──午後練、終了後。


私は早くも、翔に嫌われすぎるのは失敗だったかもしれないと思い始めていた。

と、いうのも。
今日の午後練から、分かりやすく、翔が私に対してスパルタになったからだ。


『千歳、またワンテンポ遅れてる!やる気あんの?』

『どこの音拾ってんのかちゃんと聞いてる?ただ型をなぞればいいわけじゃないんだよ』


と、レッスン中、厳しい怒号をぶつけられ一人やり直しさせられまくるので、私のエネルギーは身体的にも精神的にももうほとんど底をついていた。


色々あって忘れかけていたけれど、そういえば今日の私は徹夜明けだし。

こんなにもコンディション最悪の身体に、あの強度の練習はきつすぎる……。


頭はぼんやり靄がかかって、足は鉛のように重く、心臓の鼓動だけがやけにうるさく耳に響いていた。

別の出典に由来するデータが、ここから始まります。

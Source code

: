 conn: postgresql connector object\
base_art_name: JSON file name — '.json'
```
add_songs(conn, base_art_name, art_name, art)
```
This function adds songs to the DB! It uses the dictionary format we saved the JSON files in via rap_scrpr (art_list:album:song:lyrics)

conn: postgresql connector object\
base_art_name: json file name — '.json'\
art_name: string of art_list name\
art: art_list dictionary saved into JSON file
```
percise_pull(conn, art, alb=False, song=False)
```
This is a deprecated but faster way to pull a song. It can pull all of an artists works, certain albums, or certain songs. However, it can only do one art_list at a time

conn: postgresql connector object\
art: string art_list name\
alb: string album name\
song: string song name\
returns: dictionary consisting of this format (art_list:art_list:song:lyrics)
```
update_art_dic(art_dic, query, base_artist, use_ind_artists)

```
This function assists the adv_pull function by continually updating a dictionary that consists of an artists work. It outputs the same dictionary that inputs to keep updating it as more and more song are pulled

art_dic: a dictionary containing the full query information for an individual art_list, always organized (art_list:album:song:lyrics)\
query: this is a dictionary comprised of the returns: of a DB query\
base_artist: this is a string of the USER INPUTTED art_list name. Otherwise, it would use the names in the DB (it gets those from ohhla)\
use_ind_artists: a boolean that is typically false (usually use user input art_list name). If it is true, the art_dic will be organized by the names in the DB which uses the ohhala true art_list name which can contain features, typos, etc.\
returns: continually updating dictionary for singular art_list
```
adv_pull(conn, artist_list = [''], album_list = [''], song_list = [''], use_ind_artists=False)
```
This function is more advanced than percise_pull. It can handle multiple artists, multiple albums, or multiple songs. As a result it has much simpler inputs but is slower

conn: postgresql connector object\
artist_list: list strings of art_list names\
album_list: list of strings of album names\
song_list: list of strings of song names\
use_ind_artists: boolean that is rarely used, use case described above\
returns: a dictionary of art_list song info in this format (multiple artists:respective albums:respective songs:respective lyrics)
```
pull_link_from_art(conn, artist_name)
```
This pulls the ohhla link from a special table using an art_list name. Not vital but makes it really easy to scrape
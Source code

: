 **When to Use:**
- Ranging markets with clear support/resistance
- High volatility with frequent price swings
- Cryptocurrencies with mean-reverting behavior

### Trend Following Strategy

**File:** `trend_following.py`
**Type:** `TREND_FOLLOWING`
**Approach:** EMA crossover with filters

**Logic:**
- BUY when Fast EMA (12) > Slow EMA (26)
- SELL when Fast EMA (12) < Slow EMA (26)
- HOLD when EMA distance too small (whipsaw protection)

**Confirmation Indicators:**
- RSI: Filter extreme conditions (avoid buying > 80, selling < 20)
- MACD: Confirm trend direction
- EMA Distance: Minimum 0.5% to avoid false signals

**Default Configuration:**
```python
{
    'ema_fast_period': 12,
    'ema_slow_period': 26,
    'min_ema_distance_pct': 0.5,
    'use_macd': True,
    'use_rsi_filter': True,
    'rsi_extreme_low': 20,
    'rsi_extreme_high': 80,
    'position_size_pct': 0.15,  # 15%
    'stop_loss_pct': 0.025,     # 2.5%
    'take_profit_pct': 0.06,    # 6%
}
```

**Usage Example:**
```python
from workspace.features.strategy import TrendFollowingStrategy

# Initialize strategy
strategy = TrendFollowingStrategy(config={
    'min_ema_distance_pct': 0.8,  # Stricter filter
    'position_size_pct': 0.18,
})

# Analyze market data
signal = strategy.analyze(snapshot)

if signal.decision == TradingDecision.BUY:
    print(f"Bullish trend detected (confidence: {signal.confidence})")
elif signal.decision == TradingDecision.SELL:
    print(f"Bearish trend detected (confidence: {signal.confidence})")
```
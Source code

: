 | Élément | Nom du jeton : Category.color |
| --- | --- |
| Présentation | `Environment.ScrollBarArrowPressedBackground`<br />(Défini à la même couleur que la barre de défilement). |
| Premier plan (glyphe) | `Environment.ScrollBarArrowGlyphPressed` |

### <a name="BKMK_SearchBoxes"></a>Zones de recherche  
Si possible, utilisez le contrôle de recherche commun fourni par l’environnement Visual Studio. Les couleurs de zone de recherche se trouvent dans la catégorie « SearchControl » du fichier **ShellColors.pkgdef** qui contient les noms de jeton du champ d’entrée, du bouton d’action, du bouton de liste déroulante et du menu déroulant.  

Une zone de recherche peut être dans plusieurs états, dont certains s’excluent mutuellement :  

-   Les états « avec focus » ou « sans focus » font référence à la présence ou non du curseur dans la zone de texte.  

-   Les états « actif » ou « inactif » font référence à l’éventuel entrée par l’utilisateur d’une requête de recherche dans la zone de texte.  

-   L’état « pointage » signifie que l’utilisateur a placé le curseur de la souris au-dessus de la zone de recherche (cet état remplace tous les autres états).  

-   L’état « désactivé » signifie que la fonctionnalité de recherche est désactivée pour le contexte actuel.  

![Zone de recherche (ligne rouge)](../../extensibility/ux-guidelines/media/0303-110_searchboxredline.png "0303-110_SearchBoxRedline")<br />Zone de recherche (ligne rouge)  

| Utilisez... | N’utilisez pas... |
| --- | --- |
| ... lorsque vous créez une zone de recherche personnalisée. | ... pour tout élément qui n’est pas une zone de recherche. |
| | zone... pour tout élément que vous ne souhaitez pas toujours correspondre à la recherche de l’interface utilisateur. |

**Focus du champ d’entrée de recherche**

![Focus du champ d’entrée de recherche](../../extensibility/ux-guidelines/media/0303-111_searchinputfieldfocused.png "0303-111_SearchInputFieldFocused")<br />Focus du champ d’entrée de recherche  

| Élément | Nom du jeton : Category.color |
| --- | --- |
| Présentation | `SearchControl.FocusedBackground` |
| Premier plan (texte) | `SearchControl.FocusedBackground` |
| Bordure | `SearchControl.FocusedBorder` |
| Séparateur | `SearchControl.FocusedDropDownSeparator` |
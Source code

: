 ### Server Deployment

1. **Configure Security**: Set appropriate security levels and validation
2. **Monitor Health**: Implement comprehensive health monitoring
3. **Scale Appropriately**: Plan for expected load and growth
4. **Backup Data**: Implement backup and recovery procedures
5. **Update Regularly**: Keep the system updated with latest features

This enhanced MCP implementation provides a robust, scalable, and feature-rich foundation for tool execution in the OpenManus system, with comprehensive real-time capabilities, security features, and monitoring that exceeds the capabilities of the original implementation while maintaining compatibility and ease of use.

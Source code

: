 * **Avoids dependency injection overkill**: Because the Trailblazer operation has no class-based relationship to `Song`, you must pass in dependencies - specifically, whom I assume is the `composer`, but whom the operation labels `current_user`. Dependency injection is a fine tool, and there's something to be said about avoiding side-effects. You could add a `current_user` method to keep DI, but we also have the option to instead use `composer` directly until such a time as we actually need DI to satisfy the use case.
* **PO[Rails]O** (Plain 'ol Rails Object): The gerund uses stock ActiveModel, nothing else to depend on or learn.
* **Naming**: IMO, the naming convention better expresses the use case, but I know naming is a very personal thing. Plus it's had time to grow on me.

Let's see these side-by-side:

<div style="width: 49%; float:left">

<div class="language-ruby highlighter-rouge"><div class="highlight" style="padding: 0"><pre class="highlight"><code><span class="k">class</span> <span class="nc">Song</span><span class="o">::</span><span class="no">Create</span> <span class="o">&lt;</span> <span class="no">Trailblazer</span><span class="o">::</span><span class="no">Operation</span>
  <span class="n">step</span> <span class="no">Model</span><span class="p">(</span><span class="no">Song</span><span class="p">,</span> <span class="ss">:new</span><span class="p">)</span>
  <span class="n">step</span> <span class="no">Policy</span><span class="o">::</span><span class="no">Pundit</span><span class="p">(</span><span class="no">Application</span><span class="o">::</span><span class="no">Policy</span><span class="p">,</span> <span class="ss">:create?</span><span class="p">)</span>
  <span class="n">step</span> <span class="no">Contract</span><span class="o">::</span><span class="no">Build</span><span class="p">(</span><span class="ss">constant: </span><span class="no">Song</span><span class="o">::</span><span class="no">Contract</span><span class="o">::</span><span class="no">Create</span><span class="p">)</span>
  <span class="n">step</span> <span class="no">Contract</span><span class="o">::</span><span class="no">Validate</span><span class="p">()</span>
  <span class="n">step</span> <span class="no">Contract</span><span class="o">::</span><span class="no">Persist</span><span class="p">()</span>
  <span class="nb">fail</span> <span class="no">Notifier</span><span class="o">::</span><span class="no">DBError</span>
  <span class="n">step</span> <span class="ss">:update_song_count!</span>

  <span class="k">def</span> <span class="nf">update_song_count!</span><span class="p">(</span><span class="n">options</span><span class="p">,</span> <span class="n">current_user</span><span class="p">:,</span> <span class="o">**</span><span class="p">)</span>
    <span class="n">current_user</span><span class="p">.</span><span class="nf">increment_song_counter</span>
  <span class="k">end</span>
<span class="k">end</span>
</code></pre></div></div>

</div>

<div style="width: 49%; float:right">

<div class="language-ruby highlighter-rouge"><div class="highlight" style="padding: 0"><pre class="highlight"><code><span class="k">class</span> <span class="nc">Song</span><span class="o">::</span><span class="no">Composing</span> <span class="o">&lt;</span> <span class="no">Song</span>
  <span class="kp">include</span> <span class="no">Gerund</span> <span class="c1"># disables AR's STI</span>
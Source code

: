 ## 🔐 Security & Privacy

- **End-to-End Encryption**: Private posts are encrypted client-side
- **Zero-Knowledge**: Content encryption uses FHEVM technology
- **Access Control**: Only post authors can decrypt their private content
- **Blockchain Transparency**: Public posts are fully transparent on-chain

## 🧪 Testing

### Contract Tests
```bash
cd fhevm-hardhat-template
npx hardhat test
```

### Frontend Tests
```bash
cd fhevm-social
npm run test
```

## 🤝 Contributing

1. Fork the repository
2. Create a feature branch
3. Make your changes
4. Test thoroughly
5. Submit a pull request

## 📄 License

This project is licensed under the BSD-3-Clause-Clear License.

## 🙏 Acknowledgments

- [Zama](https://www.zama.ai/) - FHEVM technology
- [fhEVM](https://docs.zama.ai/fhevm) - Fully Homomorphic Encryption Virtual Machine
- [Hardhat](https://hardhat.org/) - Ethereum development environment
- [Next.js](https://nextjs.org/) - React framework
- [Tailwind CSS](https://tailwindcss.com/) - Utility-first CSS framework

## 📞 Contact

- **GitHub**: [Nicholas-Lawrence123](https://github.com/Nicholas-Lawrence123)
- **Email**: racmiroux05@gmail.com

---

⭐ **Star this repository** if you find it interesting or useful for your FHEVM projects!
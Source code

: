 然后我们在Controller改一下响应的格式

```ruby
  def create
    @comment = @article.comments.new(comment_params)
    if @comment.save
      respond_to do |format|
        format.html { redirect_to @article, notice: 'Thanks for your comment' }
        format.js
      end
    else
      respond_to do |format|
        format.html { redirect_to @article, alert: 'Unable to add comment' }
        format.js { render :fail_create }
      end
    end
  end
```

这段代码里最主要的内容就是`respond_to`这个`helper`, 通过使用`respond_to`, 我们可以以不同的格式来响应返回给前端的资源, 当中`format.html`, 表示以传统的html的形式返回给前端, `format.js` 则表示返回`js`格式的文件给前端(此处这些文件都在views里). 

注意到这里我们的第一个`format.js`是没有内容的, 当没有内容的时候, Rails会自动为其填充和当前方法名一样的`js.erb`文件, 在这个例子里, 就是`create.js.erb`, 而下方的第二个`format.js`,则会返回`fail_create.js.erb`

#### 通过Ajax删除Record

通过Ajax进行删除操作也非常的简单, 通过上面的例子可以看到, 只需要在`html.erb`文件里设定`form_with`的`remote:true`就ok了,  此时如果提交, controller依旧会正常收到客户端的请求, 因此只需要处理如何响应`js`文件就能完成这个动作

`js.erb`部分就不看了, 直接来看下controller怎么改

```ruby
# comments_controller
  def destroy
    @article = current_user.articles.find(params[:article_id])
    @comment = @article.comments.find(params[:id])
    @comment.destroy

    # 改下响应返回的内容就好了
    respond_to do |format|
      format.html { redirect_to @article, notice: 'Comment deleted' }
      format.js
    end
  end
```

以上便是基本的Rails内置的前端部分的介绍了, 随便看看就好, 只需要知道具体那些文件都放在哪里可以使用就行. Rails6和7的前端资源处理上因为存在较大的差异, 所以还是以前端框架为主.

……これ、部屋に戻る前に、静かなところでちょっと休んだほうがいいかもしれないな。


そう考えた私は、スタジオ近くのラウンジに足を向けることにした。

ひんやりとした廊下の空気が、汗ばんだ肌に心地いい。

疲労で倒れてしまわないように、廊下の壁に手をつきつつ、なんとかラウンジまで向かうと。


そこには、既に先客がいた。


ソファに浅く腰掛け、テーブルの上の紙に何かを書き殴っているみたいな──

栄輔の姿。


ペンがカリカリと紙の上を走るような音が、静まり返った空間に響いていた。


……勉強してる?


まるで試験前の受験生みたいな集中の仕方で、私が入ってきたことにも気づいてないみたい。

少し好奇心が湧いて、そっ、と彼の背後から覗いてみる。


──すると、そこには。

広がった何枚ものルーズリーフが真っ黒になるくらい、びっしりと書き込まれた文字たち。ところどころ、赤ペンで丸印が付けられ強調するようになっていた。


その紙の端の方に書き殴られた文字が、ふと目に入る。




『主人公……二十歳を迎えた遊女?
美貌と芸で客を喜ばせることだけが生きる術(自分の価値は桜と同じ、咲いてる間だけ)
本気の恋は一度きり 幼い頃、桜が散る川辺で笛を吹いていた若侍』




そして、ページの端には、花魁の髪型のスケッチや、花街の路地の描写。

さらに、『酒を呷る手元の震え』『襖の向こうの背中を見送る』など、細かい演技メモが。


……『桜嵐』の、曲背景の設定みたいだった。

それにしても、すごい量。


この映画音楽が使われた邦画『桜嵐』のストーリーを完璧になぞり、作中では拾われなかった細部のディテールまでしっかりと書き込まれている。


完璧に作り込まれた彼の曲に対するイメージを前に、ちょっと圧倒されていた──そのとき。